Everything posted by JayGatsby

  1. The evolution of these rights in the "West" is actually fairly modern. I don't know much about divorce law, but wikipedia claims that Mississippi, South Dakota and Tennessee don't allow no-fault divorces (side note but this history is actually pretty interesting: https://en.wikipedia.org/wiki/Divorce_in_the_United_States#History) . What seems to us as basic human rights now wasn't seen that way not very long ago. Women weren't given the right to vote in the United States until 1920. The Civil Rights Act wasn't passed until 1964. On the timeline of human history, that was basically yesterday. I haven't been to Syria, but I've been Jordan which is also predominantly Sunni Muslim so I guess that qualifies as "those people". I found it to be one of the most welcoming places I've ever been. I was travelling there as an American Jew coming from Israel and no one seemed bothered by that. I had a long open conversation with a guy roughly my age about culture, religion, women, etc. While there were definitely cultural differences he didn't say anything I found morally problematic.

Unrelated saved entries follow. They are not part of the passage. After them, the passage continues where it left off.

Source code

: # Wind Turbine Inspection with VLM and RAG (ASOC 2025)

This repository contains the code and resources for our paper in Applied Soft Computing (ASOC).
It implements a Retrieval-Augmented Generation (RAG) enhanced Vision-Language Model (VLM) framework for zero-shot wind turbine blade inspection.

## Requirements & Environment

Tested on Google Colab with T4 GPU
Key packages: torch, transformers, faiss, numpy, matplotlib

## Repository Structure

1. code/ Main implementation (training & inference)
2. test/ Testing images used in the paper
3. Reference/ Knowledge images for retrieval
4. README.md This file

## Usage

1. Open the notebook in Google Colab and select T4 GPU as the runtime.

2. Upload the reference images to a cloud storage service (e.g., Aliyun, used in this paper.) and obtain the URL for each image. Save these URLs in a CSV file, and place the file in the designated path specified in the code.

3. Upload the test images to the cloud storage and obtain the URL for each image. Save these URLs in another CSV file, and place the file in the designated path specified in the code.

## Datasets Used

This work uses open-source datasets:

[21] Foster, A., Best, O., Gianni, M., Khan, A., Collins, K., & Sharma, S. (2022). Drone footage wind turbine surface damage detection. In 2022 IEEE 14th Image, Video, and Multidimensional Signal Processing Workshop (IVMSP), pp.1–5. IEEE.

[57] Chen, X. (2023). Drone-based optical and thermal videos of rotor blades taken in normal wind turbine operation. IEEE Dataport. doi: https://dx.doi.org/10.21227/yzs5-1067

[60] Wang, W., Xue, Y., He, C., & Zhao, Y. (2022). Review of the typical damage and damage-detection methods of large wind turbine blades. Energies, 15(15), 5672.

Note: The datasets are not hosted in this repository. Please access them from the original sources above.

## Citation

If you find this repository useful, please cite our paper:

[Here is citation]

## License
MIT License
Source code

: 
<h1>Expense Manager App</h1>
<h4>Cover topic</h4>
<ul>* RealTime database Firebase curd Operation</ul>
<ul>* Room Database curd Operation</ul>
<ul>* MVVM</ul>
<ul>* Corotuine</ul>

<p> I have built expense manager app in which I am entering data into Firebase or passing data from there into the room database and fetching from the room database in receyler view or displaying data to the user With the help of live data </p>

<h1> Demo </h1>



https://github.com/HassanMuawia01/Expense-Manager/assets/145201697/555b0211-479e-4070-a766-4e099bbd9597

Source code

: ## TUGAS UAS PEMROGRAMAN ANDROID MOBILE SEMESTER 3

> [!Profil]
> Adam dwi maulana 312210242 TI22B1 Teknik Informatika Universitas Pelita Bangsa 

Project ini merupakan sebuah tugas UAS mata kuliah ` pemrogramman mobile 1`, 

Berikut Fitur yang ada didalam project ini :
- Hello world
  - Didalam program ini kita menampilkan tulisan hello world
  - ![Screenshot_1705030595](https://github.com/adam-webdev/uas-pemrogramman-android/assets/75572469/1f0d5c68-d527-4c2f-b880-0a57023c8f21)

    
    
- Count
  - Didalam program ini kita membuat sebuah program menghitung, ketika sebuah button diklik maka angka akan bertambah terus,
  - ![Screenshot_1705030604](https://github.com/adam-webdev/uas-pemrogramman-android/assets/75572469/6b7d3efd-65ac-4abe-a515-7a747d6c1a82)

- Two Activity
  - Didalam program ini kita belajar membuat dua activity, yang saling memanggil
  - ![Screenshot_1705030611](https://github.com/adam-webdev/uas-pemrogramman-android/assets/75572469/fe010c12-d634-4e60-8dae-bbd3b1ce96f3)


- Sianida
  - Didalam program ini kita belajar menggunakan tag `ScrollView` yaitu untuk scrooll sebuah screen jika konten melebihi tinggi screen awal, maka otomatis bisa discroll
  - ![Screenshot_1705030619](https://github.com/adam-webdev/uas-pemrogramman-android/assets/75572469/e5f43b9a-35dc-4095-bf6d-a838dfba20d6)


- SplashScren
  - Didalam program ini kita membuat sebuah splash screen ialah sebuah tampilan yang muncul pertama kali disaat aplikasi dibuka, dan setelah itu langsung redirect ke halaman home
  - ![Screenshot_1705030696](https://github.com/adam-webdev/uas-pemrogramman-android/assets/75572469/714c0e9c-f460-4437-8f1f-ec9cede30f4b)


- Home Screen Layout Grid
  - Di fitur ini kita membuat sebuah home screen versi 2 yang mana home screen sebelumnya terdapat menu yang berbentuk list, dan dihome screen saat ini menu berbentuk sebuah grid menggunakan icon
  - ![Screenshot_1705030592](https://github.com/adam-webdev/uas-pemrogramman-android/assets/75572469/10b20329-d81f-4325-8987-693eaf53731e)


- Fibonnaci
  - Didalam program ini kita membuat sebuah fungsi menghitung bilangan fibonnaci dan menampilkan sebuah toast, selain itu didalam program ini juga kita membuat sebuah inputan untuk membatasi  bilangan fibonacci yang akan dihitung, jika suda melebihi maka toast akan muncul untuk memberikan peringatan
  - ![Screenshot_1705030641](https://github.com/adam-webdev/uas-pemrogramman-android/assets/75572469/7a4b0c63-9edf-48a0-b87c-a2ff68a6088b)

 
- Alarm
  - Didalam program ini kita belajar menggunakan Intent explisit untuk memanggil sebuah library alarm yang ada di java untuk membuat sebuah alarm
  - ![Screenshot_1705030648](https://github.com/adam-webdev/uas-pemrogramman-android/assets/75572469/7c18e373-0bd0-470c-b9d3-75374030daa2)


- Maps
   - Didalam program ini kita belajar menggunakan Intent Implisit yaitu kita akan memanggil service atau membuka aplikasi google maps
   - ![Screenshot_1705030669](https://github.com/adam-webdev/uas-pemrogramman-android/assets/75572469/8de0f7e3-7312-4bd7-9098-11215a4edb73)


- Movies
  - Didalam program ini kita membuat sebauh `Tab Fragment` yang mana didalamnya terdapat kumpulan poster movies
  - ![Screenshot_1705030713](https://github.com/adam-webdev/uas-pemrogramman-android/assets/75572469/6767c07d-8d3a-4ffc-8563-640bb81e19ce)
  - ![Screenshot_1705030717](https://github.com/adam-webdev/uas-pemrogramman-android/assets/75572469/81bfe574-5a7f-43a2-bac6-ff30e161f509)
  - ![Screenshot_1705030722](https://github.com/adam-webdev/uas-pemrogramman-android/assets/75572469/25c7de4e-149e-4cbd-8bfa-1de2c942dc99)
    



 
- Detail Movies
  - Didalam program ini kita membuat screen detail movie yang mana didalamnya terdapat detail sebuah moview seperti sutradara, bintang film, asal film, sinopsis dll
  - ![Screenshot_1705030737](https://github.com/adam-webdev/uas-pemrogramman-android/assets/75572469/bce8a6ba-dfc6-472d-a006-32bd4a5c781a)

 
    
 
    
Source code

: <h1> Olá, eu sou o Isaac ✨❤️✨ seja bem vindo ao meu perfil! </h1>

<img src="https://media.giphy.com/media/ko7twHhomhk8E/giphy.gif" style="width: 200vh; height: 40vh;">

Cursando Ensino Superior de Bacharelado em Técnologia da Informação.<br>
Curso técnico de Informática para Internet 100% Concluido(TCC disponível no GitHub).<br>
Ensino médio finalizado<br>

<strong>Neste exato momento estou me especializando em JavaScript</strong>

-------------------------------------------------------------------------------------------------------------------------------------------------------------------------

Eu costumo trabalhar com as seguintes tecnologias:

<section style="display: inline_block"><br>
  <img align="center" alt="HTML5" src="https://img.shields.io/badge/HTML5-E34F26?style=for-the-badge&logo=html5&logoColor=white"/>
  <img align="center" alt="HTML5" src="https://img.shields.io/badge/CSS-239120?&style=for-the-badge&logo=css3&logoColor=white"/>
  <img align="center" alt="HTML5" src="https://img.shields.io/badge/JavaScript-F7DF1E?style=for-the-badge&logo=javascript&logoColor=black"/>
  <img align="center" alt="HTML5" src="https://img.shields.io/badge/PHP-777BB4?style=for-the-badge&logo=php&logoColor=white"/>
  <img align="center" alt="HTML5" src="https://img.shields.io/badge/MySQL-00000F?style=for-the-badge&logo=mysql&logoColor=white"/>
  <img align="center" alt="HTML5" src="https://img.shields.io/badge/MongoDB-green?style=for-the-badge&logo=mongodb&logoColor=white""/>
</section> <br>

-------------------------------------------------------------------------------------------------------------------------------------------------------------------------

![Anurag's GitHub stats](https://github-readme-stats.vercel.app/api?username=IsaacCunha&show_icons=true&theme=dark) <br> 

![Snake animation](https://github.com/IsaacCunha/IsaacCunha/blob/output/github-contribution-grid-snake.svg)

My understanding is the constitution of Syria under Assad guaranteed religious freedom. Assad himself is part of the religious minority. Syria has/had a large Christian population. The difference to me is personally I feel like a lot of Syria's problems are the result of American foreign policy. I think it's pretty uncrontroversial that ISIS gained strength partly due to a vacuum in Iraq. More controvertially, many would argue that America gave Syrian rebels weapons in an effort to weaken Assad and some of those rebels are now ISIS. Regardless of your view, ISIS seems to drive a lot of Humvees and as far as I know there's only one Humvee factory in the world. If we found the people of the region morally repugnant we should have let them be before we launched a crusade to bring them democracy. That water is under the bridge, but now that we are where we are I think we have a responsiblity to help them.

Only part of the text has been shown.